Source data:
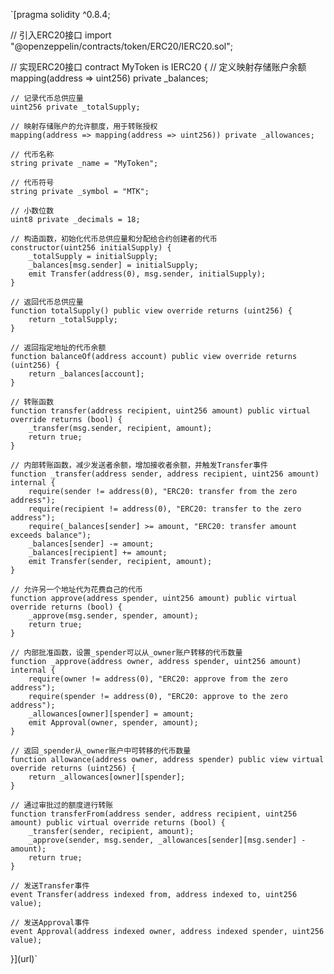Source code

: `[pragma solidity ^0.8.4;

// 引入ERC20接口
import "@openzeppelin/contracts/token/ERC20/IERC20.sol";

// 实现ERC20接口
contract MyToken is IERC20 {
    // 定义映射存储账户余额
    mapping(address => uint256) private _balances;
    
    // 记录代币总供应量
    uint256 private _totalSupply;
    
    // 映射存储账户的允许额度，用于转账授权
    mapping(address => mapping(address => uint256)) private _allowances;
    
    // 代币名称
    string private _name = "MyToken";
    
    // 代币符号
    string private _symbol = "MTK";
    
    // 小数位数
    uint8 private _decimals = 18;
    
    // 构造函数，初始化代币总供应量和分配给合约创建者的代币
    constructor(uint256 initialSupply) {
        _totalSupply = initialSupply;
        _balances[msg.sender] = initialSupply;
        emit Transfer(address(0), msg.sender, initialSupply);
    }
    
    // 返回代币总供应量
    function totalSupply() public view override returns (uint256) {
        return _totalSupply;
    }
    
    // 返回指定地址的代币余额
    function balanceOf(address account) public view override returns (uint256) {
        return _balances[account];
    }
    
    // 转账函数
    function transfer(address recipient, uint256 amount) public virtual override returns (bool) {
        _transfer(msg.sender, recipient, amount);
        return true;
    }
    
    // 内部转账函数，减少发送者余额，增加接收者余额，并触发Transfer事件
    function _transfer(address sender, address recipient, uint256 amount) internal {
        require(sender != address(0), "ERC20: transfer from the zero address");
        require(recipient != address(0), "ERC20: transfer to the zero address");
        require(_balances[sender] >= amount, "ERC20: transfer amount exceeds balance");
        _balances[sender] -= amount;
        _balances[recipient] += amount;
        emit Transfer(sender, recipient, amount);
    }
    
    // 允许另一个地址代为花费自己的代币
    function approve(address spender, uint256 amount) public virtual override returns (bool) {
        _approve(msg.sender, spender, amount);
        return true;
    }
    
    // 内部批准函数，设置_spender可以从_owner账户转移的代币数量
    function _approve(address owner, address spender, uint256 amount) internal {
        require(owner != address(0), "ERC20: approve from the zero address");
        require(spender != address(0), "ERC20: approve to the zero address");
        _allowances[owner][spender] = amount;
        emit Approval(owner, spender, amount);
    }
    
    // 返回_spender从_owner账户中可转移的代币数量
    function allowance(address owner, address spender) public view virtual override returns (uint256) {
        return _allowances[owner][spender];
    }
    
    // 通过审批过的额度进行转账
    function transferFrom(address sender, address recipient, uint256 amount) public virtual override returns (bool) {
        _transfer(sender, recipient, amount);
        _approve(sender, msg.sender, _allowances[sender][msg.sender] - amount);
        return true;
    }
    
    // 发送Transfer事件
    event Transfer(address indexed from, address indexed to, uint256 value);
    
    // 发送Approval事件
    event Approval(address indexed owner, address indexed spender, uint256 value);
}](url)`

Exercise description:
Within the data above, filter for lines containing the word "require" and copy each one.

Solution for this problem:
        require(sender != address(0), "ERC20: transfer from the zero address");
        require(recipient != address(0), "ERC20: transfer to the zero address");
        require(_balances[sender] >= amount, "ERC20: transfer amount exceeds balance");
        require(owner != address(0), "ERC20: approve from the zero address");
        require(spender != address(0), "ERC20: approve to the zero address");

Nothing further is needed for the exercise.